Government (update needed)
- • Type: Town
- • Body: Town Council
- • President: Gerald Swets (R, 3rd)
- • Vice-President: Mike Aurelio (R, 1st)
- • Members:: Bryan Blazak (R, AL), Wayne Pondinas (R, AL), Michael Schilling (R, 2nd)
- • Clerk-Treasurer: Beth Hernandez (R)
- • Town Manager: Bill Manousopoulos

Area
- • Total: 12.75 sq mi (33.02 km^{2})
- • Land: 12.66 sq mi (32.80 km^{2})
- • Water: 0.085 sq mi (0.22 km^{2})
- Elevation: 699 ft (213 m)

Population (2020)
- • Total: 20,303
- • Estimate (2025): 24,841
- • Density: 1,603.4/sq mi (619.06/km^{2})

Standard of living (2008-12)
- • Per capita income: $36,490
- • Median home value: $254,600
- Time zone: UTC-6 (Central)
- • Summer (DST): UTC-5 (Central)
- ZIP code: 46373
- Area code: 219
- FIPS code: 18-66852
- GNIS feature ID: 2396898
- Website: stjohnin.gov

= St. John, Indiana =

St. John or Saint John is a town in Lake County, Indiana, United States. St. John is located in St. John Township, Hanover Township, and Center Township. It is a southeastern suburb of Chicago. St. John was founded in 1837. The population was 20,303 at the 2020 census.

==History==
The St. John post office was established in 1846. The community took its name from Saint Johns Church. The Church was the first church in Lake County and was founded by German immigrant John Hack.

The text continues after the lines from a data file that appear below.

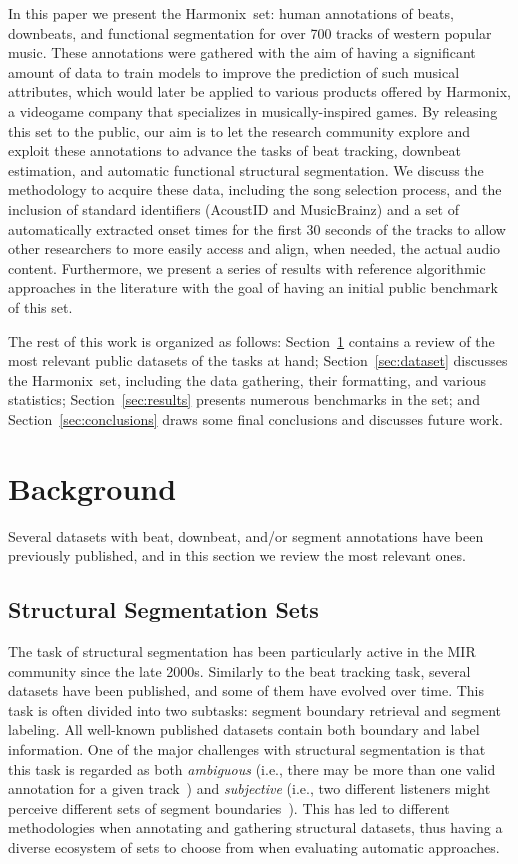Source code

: \documentclass{article}
\newcommand{\setName}{Harmonix}
\begin{document}
In this paper we present the \setName~set: human annotations of beats, downbeats, and functional segmentation for over 700 tracks of western popular music.
These annotations were gathered with the aim of having a significant amount of data to train models to improve the prediction of such musical attributes, which would later be applied to various products offered by Harmonix, a videogame company that specializes in musically-inspired games.
By releasing this set to the public, our aim is to let the research community explore and exploit these annotations to advance the tasks of beat tracking, downbeat estimation, and automatic functional structural segmentation.
We discuss the methodology to acquire these data, including the song selection process, and the inclusion of standard identifiers (AcoustID and MusicBrainz) and a set of automatically extracted onset times for the first 30 seconds of the tracks to allow other researchers to more easily access and align, when needed, the actual audio content.
Furthermore, we present a series of results with reference algorithmic approaches in the literature with the goal of having an initial public benchmark of this set.

The rest of this work is organized as follows: Section~\ref{sec:background} contains a review of the most relevant public datasets of the tasks at hand; Section~\ref{sec:dataset} discusses the \setName~set, including the data gathering, their formatting, and various statistics; Section~\ref{sec:results} presents numerous benchmarks in the set; and Section~\ref{sec:conclusions} draws some final conclusions and discusses future work.
%
\section{Background}\label{sec:background}

Several datasets with beat, downbeat, and/or segment annotations have been previously published, and in this section we review the most relevant ones.



\subsection{Structural Segmentation Sets}\label{sub:structsegm}

The task of structural segmentation has been particularly active in the MIR community since the late 2000s.
Similarly to the beat tracking task, several datasets have been published, and some of them have evolved over time.
This task is often divided into two subtasks: segment boundary retrieval and segment labeling.
All well-known published datasets contain both boundary and label information.
One of the major challenges with structural segmentation is that this task is regarded as both \textit{ambiguous} (i.e., there may be more than one valid annotation for a given track~\cite{McFee2017}) and \textit{subjective} (i.e., two different listeners might perceive different sets of segment boundaries~\cite{Bruderer2009}).
This has led to different methodologies when annotating and gathering structural datasets, thus having a diverse ecosystem of sets to choose from when evaluating automatic approaches.
\end{document}
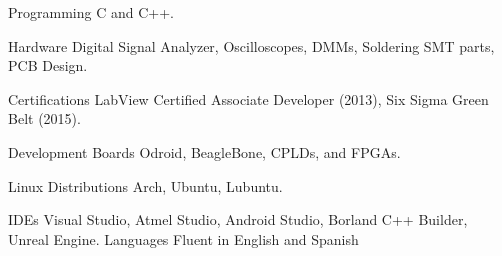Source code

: 
\begin{cvskills}


	\cvskill
		{Programming}
			{C and C++.}

	\cvskill
		{Hardware}
			{Digital Signal Analyzer, Oscilloscopes, DMMs, Soldering SMT parts, PCB Design.}

	\cvskill
		{Certifications}
			{LabView Certified Associate Developer (2013), Six Sigma Green Belt (2015).}

	\cvskill
		{Development Boards}
			{Odroid, BeagleBone, CPLDs, and FPGAs.}

	\cvskill
		{Linux Distributions}
			{Arch, Ubuntu, Lubuntu.}

	\cvskill
		{IDEs}
			{Visual Studio, Atmel Studio, Android Studio, Borland C++ Builder, Unreal Engine.}
	\cvskill
		{Languages}
			{Fluent in English and Spanish}

\end{cvskills}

St. John is home to the Shrine of Christ's Passion, opened in 2008. An interactive display of the Passion of Christ, it contains 40 life-size statues depicting the time from the Agony in the Garden all the way to the Resurrection. It has attracted visitors from all 50 US states and more than 40 countries.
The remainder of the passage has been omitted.